- EXERCISE AIM: Copy nothing but the lines below running from the line containing "- Components: strategy" through the line containing "Structure Pattern:** Each", both end lines included.

- DATA RECORDS:
• • • • •

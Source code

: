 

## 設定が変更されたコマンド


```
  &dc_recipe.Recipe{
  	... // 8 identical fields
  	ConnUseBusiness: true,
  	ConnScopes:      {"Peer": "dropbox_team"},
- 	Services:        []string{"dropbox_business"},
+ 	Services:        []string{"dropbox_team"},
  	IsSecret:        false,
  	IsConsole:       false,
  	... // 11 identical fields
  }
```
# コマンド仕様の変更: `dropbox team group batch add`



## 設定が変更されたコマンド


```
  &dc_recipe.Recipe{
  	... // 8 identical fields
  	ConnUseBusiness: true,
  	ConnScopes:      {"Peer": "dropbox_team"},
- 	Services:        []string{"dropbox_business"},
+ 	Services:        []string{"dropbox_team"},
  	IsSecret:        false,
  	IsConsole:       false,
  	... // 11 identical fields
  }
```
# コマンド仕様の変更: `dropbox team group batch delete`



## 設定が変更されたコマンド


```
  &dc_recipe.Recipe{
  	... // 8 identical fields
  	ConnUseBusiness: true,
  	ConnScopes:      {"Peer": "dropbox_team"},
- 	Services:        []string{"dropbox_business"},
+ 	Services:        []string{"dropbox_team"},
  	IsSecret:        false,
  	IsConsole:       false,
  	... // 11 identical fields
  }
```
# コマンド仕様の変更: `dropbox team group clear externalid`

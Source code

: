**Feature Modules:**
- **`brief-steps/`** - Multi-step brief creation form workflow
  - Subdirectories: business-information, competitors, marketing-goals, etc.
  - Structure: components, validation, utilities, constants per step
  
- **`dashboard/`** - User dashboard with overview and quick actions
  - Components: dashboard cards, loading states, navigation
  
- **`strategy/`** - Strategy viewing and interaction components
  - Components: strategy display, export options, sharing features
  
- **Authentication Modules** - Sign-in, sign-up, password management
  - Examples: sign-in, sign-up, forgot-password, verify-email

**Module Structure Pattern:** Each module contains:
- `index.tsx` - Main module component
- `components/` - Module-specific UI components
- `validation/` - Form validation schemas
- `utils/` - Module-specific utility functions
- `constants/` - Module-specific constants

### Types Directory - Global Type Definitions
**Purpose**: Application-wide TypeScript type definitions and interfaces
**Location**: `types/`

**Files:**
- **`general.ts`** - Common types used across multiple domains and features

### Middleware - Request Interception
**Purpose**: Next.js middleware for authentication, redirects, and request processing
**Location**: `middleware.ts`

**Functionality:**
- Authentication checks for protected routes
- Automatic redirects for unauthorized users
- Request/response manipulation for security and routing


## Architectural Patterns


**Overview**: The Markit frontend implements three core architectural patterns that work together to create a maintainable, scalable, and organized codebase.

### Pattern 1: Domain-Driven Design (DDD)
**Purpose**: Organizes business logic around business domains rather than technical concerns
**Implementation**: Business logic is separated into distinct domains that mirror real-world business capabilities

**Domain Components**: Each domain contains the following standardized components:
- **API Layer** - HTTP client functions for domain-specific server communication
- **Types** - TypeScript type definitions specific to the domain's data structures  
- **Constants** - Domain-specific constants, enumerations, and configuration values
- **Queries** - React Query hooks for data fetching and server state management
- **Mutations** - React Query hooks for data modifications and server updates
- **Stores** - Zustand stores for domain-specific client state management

• • • • •

- SOLUTION TO THIS EXERCISE:
  - Components: strategy display, export options, sharing features
  
- **Authentication Modules** - Sign-in, sign-up, password management
  - Examples: sign-in, sign-up, forgot-password, verify-email

**Module Structure Pattern:** Each module contains:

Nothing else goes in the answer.